WHAT TO DO |
Your result should be the lines holding the word "begin", copied from the entries below.

Extracted data entries
•••••
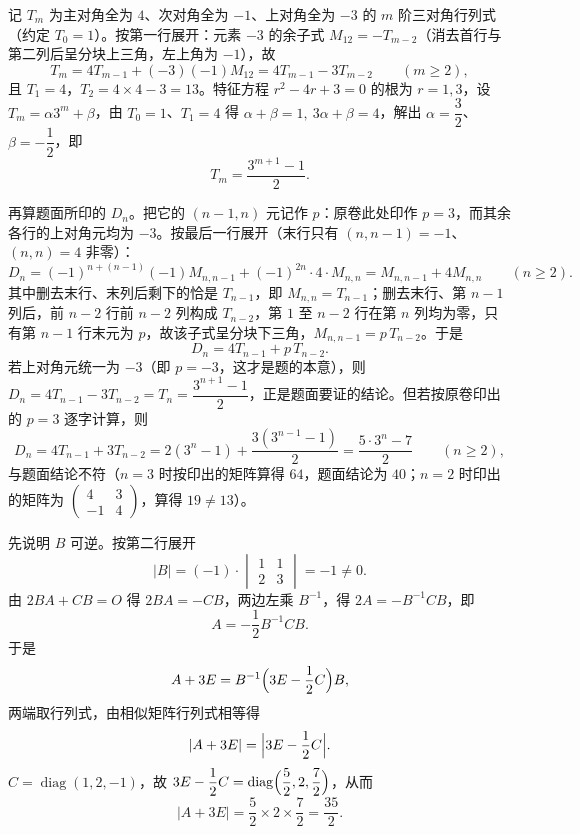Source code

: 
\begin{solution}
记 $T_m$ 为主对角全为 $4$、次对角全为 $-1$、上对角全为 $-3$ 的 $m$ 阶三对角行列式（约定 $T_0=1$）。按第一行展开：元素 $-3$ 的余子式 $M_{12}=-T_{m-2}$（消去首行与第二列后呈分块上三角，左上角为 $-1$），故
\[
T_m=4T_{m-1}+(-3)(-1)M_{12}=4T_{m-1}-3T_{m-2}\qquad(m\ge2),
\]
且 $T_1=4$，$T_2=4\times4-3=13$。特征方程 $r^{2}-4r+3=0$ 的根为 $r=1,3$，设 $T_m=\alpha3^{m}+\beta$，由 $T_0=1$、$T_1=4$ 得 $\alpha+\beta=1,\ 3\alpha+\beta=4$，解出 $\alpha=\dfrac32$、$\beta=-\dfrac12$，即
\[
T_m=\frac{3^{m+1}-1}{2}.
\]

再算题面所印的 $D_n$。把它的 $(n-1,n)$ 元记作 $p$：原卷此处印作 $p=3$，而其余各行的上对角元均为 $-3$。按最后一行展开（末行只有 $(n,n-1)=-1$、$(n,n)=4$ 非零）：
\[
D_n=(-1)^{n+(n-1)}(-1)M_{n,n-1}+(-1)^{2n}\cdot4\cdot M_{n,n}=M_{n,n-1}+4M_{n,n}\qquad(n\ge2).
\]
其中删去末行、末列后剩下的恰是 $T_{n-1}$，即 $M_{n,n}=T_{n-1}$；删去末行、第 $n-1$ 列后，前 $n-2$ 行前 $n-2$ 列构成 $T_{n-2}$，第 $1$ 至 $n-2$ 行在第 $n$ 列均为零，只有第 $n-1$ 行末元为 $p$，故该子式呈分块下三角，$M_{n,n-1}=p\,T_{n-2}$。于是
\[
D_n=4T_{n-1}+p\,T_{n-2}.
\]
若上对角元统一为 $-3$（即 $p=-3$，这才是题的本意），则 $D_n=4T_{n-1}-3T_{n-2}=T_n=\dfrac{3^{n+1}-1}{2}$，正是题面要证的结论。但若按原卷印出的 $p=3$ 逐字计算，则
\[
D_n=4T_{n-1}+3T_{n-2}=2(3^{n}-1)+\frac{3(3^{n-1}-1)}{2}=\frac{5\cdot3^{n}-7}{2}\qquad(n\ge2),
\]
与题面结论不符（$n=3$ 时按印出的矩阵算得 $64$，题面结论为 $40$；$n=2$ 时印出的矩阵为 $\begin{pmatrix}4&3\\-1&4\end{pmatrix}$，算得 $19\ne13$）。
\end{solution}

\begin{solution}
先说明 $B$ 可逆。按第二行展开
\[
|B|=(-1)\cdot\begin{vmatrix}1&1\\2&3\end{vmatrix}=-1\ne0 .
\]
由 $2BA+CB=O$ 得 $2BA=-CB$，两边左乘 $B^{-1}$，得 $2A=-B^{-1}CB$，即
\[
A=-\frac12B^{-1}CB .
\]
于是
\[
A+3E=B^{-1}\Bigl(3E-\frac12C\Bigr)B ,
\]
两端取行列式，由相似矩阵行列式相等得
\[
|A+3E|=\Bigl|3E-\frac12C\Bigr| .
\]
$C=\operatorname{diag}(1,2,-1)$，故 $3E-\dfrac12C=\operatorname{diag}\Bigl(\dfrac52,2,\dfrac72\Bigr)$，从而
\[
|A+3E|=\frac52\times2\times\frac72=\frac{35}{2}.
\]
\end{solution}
•••••
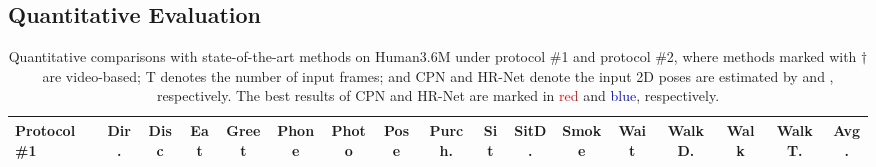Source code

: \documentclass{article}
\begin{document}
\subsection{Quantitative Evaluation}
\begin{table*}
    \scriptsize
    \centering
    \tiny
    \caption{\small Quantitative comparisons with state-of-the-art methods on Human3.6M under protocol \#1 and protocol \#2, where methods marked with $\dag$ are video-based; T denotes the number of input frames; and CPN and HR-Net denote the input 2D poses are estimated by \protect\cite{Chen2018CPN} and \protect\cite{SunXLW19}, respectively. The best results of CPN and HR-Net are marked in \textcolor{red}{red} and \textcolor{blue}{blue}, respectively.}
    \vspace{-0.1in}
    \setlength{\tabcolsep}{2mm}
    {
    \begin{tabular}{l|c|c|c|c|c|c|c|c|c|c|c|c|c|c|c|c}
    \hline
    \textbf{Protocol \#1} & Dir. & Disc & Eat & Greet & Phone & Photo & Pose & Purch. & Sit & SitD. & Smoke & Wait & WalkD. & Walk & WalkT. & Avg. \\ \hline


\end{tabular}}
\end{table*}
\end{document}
•••••
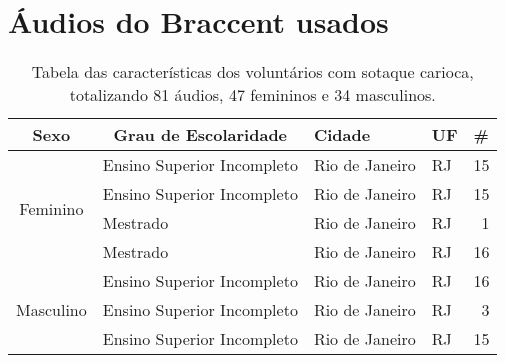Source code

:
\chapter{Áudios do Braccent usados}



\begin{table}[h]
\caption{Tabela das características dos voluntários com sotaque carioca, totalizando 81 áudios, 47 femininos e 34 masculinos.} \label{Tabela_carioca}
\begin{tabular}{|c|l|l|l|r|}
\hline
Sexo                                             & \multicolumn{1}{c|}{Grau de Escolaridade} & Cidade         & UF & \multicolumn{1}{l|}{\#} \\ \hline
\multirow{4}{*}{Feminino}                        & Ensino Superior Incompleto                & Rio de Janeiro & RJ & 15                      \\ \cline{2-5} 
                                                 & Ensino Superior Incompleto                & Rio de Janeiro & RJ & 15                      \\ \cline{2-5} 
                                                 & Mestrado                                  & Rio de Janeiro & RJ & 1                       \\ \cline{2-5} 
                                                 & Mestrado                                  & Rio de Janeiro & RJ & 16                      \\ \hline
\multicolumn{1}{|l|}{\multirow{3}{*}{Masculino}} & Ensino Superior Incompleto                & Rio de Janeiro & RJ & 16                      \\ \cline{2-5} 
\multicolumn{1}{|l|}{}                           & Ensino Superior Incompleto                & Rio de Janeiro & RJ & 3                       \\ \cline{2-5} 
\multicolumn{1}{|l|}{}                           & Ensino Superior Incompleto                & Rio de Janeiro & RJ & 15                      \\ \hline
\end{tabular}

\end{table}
•••••
REPLY TO THE EXERCISE |
\begin{solution}
与题面结论不符（$n=3$ 时按印出的矩阵算得 $64$，题面结论为 $40$；$n=2$ 时印出的矩阵为 $\begin{pmatrix}4&3\\-1&4\end{pmatrix}$，算得 $19\ne13$）。
\begin{solution}
|B|=(-1)\cdot\begin{vmatrix}1&1\\2&3\end{vmatrix}=-1\ne0 .
\begin{document}
\begin{table*}
    \begin{tabular}{l|c|c|c|c|c|c|c|c|c|c|c|c|c|c|c|c}
\begin{table}[h]
\begin{tabular}{|c|l|l|l|r|}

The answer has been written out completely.